━━━━━ DATA SUPPLIED
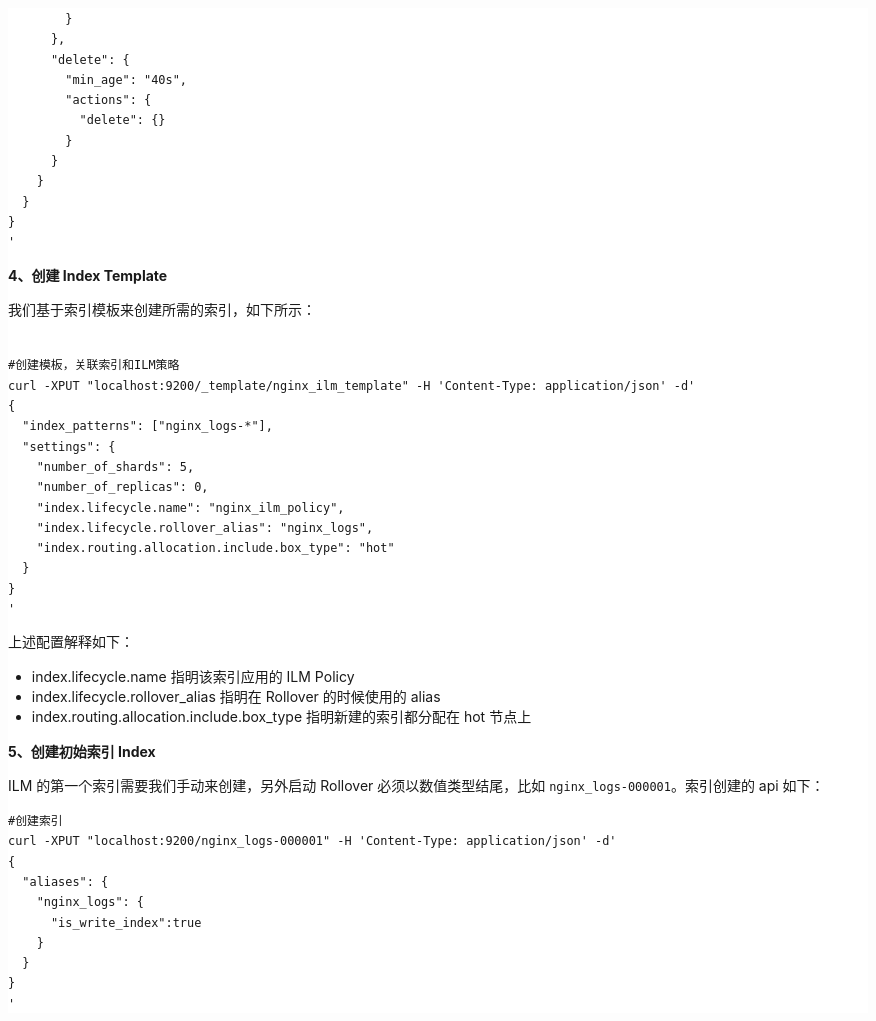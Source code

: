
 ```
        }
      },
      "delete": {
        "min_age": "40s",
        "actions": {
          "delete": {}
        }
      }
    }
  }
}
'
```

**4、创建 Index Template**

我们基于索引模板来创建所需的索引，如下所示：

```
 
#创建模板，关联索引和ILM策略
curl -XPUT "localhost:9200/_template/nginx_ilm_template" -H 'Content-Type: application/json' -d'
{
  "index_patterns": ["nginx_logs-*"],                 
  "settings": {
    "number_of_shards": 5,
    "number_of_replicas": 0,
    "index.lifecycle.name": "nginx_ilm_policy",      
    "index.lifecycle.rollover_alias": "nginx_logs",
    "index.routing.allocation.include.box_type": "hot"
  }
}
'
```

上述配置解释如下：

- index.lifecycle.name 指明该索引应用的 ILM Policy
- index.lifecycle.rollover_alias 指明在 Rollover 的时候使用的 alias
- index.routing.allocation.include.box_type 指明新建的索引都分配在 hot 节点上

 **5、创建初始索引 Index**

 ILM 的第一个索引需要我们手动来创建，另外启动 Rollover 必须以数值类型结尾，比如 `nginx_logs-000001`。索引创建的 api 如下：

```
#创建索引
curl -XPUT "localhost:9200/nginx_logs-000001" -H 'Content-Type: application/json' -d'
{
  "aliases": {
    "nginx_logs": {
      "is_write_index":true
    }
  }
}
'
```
━━━━━━━━━━
PROBLEM STATEMENT: Repeat every line of the data above exactly, but drop the pictures.

ANSWER FOR THIS EXERCISE:
Source code

:
 ```
        }
      },
      "delete": {
        "min_age": "40s",
        "actions": {
          "delete": {}
        }
      }
    }
  }
}
'
```

**4、创建 Index Template**

我们基于索引模板来创建所需的索引，如下所示：

```
 
#创建模板，关联索引和ILM策略
curl -XPUT "localhost:9200/_template/nginx_ilm_template" -H 'Content-Type: application/json' -d'
{
  "index_patterns": ["nginx_logs-*"],                 
  "settings": {
    "number_of_shards": 5,
    "number_of_replicas": 0,
    "index.lifecycle.name": "nginx_ilm_policy",      
    "index.lifecycle.rollover_alias": "nginx_logs",
    "index.routing.allocation.include.box_type": "hot"
  }
}
'
```

上述配置解释如下：

- index.lifecycle.name 指明该索引应用的 ILM Policy
- index.lifecycle.rollover_alias 指明在 Rollover 的时候使用的 alias
- index.routing.allocation.include.box_type 指明新建的索引都分配在 hot 节点上

 **5、创建初始索引 Index**

 ILM 的第一个索引需要我们手动来创建，另外启动 Rollover 必须以数值类型结尾，比如 `nginx_logs-000001`。索引创建的 api 如下：

```
#创建索引
curl -XPUT "localhost:9200/nginx_logs-000001" -H 'Content-Type: application/json' -d'
{
  "aliases": {
    "nginx_logs": {
      "is_write_index":true
    }
  }
}
'
```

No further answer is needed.